::: Information
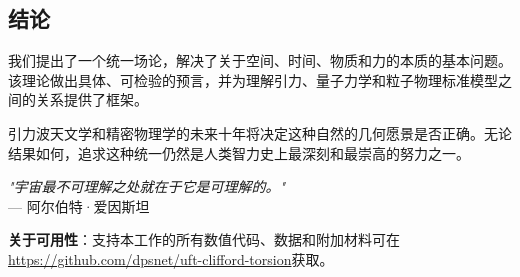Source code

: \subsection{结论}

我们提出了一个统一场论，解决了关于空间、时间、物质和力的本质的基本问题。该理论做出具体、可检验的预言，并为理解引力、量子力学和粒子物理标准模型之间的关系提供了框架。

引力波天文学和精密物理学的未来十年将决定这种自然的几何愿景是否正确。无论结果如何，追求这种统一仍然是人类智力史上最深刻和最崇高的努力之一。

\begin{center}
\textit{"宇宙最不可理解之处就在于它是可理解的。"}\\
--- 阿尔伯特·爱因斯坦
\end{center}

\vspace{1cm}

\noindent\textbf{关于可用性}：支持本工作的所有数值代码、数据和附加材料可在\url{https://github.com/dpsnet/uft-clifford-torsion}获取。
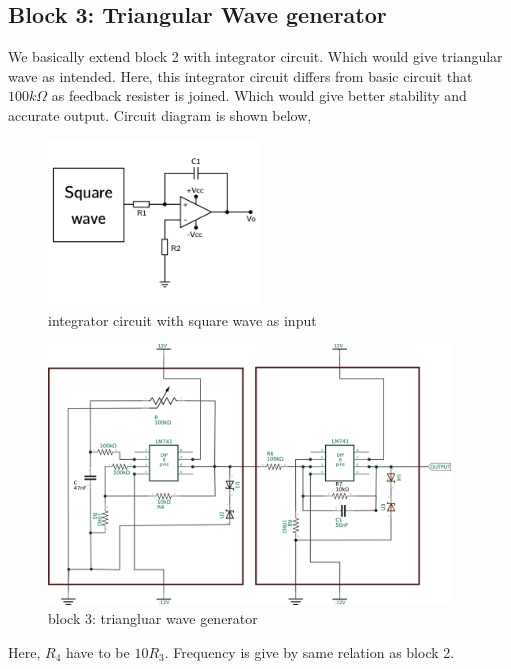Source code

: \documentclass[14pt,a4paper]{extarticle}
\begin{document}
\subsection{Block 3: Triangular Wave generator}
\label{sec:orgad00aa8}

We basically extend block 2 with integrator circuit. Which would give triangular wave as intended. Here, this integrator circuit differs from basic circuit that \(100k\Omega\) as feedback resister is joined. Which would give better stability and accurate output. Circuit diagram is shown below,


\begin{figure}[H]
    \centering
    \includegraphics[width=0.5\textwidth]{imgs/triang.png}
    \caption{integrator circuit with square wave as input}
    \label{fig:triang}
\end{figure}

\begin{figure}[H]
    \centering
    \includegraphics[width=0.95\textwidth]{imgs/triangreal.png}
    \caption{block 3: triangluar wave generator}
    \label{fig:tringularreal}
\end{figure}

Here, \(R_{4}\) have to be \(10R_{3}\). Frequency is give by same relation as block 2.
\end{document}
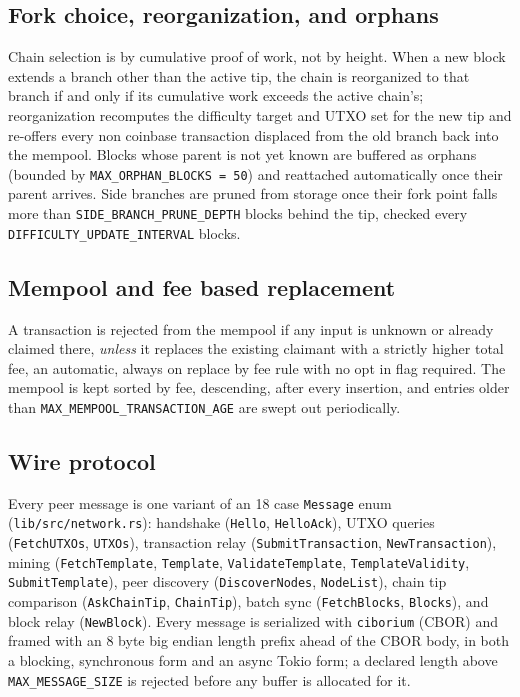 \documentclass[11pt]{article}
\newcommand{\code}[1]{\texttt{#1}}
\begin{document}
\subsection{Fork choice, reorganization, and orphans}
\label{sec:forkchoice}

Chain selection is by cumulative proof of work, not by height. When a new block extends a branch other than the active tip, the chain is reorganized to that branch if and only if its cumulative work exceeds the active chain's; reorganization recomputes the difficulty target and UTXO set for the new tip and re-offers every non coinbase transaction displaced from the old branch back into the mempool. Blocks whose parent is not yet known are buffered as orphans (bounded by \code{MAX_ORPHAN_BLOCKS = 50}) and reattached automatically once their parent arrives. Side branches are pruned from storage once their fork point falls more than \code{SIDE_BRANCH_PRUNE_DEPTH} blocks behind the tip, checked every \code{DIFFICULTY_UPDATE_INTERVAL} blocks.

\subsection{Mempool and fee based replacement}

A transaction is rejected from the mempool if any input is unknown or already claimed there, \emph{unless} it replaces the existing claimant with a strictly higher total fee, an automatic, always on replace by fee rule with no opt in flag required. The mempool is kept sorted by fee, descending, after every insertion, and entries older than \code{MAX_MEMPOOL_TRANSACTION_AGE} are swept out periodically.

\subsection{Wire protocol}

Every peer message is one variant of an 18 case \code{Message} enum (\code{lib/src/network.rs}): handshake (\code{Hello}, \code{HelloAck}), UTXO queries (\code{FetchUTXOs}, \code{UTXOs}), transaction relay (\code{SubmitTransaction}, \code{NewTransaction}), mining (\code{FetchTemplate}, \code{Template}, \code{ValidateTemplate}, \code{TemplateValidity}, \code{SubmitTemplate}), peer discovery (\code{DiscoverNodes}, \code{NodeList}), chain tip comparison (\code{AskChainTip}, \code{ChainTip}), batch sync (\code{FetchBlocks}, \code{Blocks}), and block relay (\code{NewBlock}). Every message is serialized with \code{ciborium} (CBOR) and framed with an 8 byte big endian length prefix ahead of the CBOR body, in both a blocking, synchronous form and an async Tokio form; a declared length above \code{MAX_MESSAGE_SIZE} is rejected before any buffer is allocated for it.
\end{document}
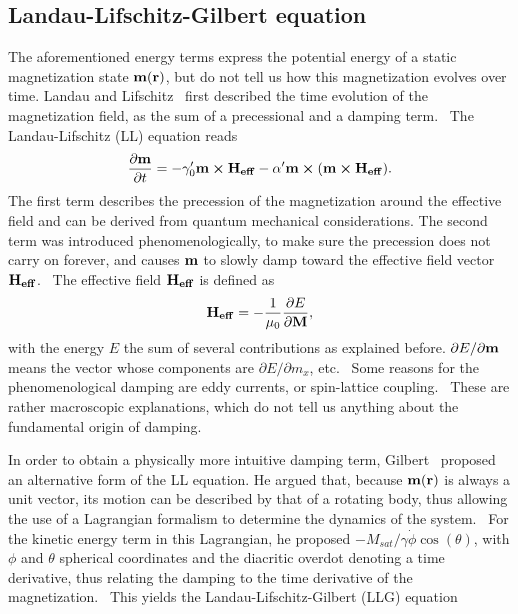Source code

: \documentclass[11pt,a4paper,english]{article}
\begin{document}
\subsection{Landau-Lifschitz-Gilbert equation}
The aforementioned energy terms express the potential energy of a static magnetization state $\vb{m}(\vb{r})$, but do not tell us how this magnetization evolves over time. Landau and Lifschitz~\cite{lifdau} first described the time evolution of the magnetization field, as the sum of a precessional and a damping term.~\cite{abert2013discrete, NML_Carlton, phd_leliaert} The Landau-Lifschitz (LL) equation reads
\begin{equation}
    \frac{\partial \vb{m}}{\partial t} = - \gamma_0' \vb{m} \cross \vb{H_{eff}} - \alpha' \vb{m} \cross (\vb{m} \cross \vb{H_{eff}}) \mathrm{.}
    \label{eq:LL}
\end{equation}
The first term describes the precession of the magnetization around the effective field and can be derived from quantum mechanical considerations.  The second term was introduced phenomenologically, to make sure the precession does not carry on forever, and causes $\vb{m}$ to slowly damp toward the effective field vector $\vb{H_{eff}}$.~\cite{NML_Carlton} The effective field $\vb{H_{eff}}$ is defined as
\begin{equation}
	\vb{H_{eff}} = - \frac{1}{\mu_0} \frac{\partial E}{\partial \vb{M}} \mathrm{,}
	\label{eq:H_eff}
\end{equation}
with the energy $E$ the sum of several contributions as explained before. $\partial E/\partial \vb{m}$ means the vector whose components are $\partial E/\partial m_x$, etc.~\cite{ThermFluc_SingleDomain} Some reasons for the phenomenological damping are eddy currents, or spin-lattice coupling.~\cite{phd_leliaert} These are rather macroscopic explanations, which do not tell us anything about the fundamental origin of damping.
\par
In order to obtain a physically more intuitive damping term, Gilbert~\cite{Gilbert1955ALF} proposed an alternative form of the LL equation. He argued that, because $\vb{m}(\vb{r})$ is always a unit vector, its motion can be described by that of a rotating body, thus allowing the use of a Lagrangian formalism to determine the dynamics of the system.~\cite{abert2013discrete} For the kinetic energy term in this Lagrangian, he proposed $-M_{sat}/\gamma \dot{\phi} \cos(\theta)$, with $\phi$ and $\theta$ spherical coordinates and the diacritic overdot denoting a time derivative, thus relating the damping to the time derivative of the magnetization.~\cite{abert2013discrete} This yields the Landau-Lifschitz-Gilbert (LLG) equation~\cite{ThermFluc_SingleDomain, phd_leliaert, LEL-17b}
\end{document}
::::::
::: Information
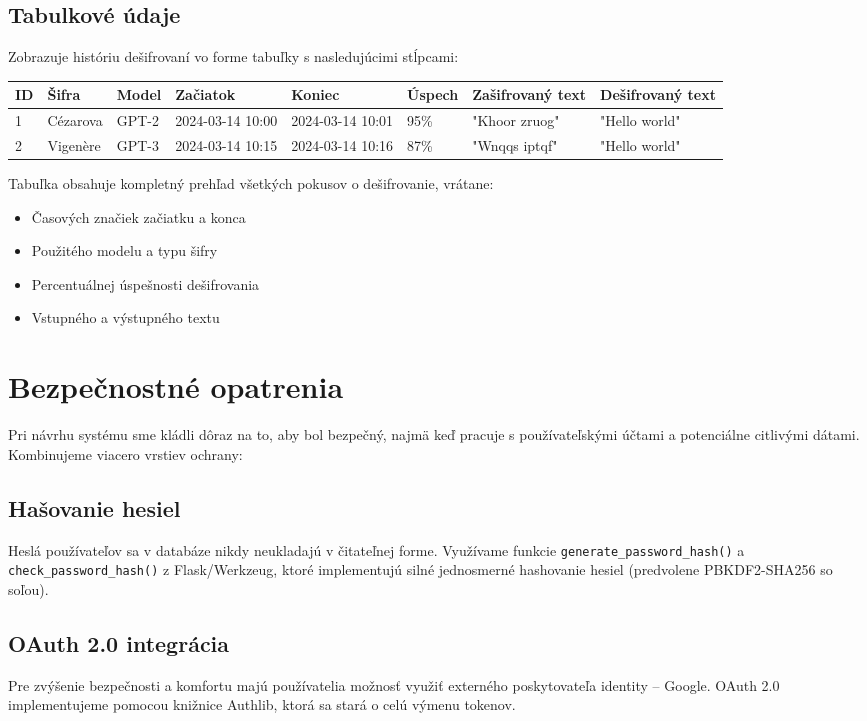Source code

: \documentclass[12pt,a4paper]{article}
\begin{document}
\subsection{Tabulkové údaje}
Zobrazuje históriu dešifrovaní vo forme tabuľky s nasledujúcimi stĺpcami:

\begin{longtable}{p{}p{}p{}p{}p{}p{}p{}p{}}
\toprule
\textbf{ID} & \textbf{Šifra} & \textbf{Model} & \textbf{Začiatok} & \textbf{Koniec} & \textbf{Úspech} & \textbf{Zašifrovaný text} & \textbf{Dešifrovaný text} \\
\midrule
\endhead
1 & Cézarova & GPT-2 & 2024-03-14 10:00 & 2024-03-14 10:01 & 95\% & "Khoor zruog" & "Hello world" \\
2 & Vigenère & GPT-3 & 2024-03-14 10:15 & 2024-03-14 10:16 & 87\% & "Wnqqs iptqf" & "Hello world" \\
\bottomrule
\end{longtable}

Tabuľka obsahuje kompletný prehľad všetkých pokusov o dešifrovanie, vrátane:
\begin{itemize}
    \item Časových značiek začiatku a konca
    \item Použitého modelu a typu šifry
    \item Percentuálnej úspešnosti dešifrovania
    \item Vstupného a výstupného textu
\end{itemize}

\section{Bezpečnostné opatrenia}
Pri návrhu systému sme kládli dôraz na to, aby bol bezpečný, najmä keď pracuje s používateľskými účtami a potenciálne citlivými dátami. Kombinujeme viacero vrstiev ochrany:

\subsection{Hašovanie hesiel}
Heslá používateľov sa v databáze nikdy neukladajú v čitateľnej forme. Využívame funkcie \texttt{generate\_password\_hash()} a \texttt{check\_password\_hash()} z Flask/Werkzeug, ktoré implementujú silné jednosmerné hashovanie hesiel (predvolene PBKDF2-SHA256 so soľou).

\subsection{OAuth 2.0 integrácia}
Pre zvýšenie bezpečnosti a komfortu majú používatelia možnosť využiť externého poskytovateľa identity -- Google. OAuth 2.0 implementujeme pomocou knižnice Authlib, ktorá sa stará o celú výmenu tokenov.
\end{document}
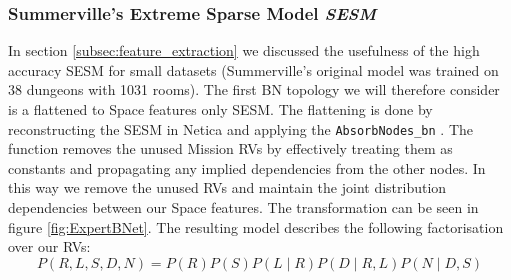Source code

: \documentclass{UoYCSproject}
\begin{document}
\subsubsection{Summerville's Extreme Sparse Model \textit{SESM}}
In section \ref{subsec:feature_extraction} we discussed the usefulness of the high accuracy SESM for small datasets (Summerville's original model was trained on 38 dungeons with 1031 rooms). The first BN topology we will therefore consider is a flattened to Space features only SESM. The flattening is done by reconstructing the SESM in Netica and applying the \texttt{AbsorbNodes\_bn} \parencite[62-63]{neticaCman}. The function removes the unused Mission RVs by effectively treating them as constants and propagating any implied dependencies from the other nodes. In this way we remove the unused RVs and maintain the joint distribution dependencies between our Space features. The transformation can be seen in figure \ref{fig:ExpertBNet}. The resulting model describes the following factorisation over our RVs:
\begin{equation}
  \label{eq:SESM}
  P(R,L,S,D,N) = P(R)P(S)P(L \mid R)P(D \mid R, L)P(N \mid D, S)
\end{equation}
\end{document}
::::::
::: Information
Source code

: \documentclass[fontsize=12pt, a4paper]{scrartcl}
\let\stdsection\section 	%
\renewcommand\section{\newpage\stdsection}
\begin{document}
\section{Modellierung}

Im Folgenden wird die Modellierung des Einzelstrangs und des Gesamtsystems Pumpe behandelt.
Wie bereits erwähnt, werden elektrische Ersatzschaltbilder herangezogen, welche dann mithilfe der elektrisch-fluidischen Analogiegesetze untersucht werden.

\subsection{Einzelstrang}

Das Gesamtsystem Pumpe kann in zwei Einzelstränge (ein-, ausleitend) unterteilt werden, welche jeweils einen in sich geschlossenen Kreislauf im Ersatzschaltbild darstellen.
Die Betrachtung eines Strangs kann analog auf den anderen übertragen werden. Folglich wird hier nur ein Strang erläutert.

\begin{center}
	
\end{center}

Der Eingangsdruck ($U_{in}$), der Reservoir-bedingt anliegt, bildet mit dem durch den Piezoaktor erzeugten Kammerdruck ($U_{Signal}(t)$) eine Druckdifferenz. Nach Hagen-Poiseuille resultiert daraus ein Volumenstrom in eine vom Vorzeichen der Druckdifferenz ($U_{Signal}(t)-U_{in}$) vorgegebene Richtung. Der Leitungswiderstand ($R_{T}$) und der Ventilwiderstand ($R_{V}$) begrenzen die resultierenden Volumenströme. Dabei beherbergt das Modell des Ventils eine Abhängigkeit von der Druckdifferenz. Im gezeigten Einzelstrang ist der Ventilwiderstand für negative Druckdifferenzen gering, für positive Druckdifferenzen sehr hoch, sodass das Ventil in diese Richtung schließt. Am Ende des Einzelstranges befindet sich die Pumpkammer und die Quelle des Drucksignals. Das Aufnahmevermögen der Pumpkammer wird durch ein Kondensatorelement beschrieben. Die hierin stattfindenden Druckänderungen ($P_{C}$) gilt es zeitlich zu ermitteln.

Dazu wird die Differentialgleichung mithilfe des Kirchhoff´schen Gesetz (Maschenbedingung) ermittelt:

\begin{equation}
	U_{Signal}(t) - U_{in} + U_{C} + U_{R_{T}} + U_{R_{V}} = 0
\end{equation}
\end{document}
::::::
Exercise prompt => Every line that contains the string "UTXO" should be returned from the data.

Answer below =>
Chain selection is by cumulative proof of work, not by height. When a new block extends a branch other than the active tip, the chain is reorganized to that branch if and only if its cumulative work exceeds the active chain's; reorganization recomputes the difficulty target and UTXO set for the new tip and re-offers every non coinbase transaction displaced from the old branch back into the mempool. Blocks whose parent is not yet known are buffered as orphans (bounded by \code{MAX_ORPHAN_BLOCKS = 50}) and reattached automatically once their parent arrives. Side branches are pruned from storage once their fork point falls more than \code{SIDE_BRANCH_PRUNE_DEPTH} blocks behind the tip, checked every \code{DIFFICULTY_UPDATE_INTERVAL} blocks.
Every peer message is one variant of an 18 case \code{Message} enum (\code{lib/src/network.rs}): handshake (\code{Hello}, \code{HelloAck}), UTXO queries (\code{FetchUTXOs}, \code{UTXOs}), transaction relay (\code{SubmitTransaction}, \code{NewTransaction}), mining (\code{FetchTemplate}, \code{Template}, \code{ValidateTemplate}, \code{TemplateValidity}, \code{SubmitTemplate}), peer discovery (\code{DiscoverNodes}, \code{NodeList}), chain tip comparison (\code{AskChainTip}, \code{ChainTip}), batch sync (\code{FetchBlocks}, \code{Blocks}), and block relay (\code{NewBlock}). Every message is serialized with \code{ciborium} (CBOR) and framed with an 8 byte big endian length prefix ahead of the CBOR body, in both a blocking, synchronous form and an async Tokio form; a declared length above \code{MAX_MESSAGE_SIZE} is rejected before any buffer is allocated for it.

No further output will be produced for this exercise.